I've seemd some XFS issue in git7 which was released a moment ago. I'll 
test it.

Jan Dittmer wrote:
> kernel schrieb:
>> I have the same problem, but it seems not have a patch right now.
>>
>
> No, I got zero feedback, but let's cc the correct
> mailing list. I also filed bug 6877 at kernel.org
>
> Regards,
>
> Jan
>
>> Jan Dittmer wrote:
>>
>>> Got the following oops from xfs. Afterwards lots of processes in D
>>> state, probably trying to read the partition in question.
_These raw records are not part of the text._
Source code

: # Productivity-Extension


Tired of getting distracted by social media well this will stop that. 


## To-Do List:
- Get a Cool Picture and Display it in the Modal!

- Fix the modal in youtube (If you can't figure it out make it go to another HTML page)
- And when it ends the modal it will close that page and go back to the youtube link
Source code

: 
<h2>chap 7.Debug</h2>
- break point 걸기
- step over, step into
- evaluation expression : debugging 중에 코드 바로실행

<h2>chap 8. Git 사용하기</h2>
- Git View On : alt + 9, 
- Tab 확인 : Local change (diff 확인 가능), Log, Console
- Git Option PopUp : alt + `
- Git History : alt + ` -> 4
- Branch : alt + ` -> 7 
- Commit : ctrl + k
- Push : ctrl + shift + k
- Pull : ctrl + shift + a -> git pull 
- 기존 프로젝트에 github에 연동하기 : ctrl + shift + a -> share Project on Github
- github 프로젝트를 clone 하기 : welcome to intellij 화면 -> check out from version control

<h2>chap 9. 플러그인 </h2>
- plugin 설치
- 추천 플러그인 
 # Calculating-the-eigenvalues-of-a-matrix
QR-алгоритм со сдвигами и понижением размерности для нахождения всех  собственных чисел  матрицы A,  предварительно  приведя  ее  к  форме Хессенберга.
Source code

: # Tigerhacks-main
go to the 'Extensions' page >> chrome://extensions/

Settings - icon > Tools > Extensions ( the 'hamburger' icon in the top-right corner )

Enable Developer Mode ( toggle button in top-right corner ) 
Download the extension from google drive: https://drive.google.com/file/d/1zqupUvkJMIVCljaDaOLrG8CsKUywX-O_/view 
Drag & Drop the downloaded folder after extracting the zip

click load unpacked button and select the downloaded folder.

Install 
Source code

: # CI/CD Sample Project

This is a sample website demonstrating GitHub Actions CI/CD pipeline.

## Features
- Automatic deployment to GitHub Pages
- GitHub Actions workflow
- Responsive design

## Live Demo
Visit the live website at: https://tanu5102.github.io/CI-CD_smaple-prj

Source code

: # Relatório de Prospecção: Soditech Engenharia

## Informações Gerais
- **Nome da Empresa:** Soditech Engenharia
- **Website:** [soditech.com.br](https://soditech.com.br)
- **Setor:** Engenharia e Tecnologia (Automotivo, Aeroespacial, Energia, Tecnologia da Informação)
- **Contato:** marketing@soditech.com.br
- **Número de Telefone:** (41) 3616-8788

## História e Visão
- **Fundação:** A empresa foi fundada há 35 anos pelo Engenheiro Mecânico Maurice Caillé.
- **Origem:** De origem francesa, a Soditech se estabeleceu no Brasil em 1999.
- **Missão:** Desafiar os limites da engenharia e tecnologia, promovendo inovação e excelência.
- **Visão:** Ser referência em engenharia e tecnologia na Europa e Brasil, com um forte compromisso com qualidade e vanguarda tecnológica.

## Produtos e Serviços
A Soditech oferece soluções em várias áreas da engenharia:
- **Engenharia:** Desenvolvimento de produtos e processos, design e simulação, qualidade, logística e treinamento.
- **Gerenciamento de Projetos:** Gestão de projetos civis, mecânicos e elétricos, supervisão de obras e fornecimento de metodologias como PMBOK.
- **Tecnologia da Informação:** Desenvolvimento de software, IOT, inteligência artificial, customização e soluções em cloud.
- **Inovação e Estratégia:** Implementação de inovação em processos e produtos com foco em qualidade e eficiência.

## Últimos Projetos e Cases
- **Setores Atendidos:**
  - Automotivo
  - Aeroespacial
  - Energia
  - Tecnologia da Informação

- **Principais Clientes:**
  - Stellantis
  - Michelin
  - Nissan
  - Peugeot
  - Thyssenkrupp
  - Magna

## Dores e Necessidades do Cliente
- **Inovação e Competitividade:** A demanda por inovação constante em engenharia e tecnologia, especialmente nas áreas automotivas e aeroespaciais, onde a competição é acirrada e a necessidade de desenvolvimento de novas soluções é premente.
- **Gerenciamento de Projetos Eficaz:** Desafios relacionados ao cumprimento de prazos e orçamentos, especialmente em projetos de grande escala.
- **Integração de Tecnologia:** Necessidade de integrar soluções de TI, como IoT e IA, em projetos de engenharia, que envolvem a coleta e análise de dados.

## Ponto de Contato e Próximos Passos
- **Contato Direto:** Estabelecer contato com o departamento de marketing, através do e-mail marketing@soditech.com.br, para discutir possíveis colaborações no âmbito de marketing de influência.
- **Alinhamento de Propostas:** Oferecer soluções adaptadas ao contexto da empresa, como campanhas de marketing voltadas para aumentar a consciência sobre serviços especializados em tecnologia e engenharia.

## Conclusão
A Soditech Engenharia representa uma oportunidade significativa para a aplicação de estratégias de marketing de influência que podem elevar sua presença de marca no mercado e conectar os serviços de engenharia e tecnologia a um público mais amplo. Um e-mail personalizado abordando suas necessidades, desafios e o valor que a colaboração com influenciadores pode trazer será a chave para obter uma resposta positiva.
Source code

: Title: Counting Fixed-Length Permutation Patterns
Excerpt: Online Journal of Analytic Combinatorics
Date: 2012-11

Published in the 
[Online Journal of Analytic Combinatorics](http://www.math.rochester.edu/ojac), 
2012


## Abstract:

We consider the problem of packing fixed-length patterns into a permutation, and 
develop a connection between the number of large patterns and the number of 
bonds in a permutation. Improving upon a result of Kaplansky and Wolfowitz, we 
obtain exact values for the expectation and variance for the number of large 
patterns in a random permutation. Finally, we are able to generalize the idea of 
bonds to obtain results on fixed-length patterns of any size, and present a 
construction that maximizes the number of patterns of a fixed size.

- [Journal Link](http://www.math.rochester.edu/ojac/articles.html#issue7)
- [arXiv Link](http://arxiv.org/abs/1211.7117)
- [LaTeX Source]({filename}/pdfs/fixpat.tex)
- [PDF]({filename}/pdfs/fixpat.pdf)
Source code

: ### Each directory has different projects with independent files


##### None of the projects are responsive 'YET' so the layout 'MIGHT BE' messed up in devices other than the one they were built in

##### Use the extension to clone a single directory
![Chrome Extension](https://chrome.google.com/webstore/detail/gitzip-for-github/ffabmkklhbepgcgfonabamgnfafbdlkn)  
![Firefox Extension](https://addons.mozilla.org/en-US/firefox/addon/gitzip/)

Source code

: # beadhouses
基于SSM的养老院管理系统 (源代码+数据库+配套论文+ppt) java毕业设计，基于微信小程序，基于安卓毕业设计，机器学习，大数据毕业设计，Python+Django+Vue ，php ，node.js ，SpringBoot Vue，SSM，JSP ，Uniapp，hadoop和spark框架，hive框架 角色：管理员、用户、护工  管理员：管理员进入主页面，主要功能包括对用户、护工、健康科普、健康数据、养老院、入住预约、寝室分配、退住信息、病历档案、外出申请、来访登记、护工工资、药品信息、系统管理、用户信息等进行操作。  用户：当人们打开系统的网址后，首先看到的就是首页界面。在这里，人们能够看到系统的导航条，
Kernel
>>> 2.6.18-rc2
>>>
>>> [196027.687020] BUG: unable to handle kernel NULL pointer 
>>> dereference at virtual address 00000060
>>> [196027.687216]  printing eip:
>>> [196027.687273] c01acc00
>>> [196027.687275] *pde = 00000000
>>> [196027.687337] Oops: 0000 [#1]
>>> [196027.687395] SMP
>>> [196027.687458] Modules linked in: rfcomm l2cap bluetooth nfsd 
>>> exportfs lockd nfs_acl sunrpc pppoe pppox ipv6 ppp_generic slhc 
>>> twofish serpent aes blowfish sha256 crypto_null ipt_LOG ipt_recent 
>>> ipt_TCPMSS xt_tcpmss xt_tcpudp xt_state iptable_filter 
>>> ipt_MASQUERADE iptable_nat ip_tables x_tables dm_mod ip_nat_ftp 
>>> ip_nat ip_conntrack_ftp ip_conntrack nfnetlink tun vfat fat loop lp 
>>> eeprom i2c_dev i2c_isa usb_storage button processor ac e100 
>>> snd_seq_dummy snd_seq_oss snd_seq_midi snd_seq_midi_event snd_seq 
>>> cx88_dvb cx88_vp3054_i2c mt352 dvb_pll or51132 video_buf_dvb 
>>> dvb_core nxt200x isl6421 zl10353 cx24123 lgdt330x cx22702 cx8802 
>>> snd_via82xx firmware_class snd_ac97_codec cx2341x snd_ac97_bus 
>>> cx88xx snd_pcm_oss ir_common snd_mixer_oss video_buf tveeprom 
>>> compat_ioctl32 snd_pcm snd_timer snd_page_alloc snd_mpu401_uart 
>>> via_agp btcx_risc snd_rawmidi snd_seq_device videodev agpgart 
>>> v4l1_compat snd ehci_hcd via_rhine v4l2_common uhci_hcd soundcore 
>>> usbcore parport_pc parport floppy rtc
>>> [196027.690285] CPU:    0
>>> [196027.690286] EIP:    0060:[<c01acc00>]    Not tainted VLI
>>> [196027.690288] EFLAGS: 00210293   (2.6.18-rc2-ds666-via #9)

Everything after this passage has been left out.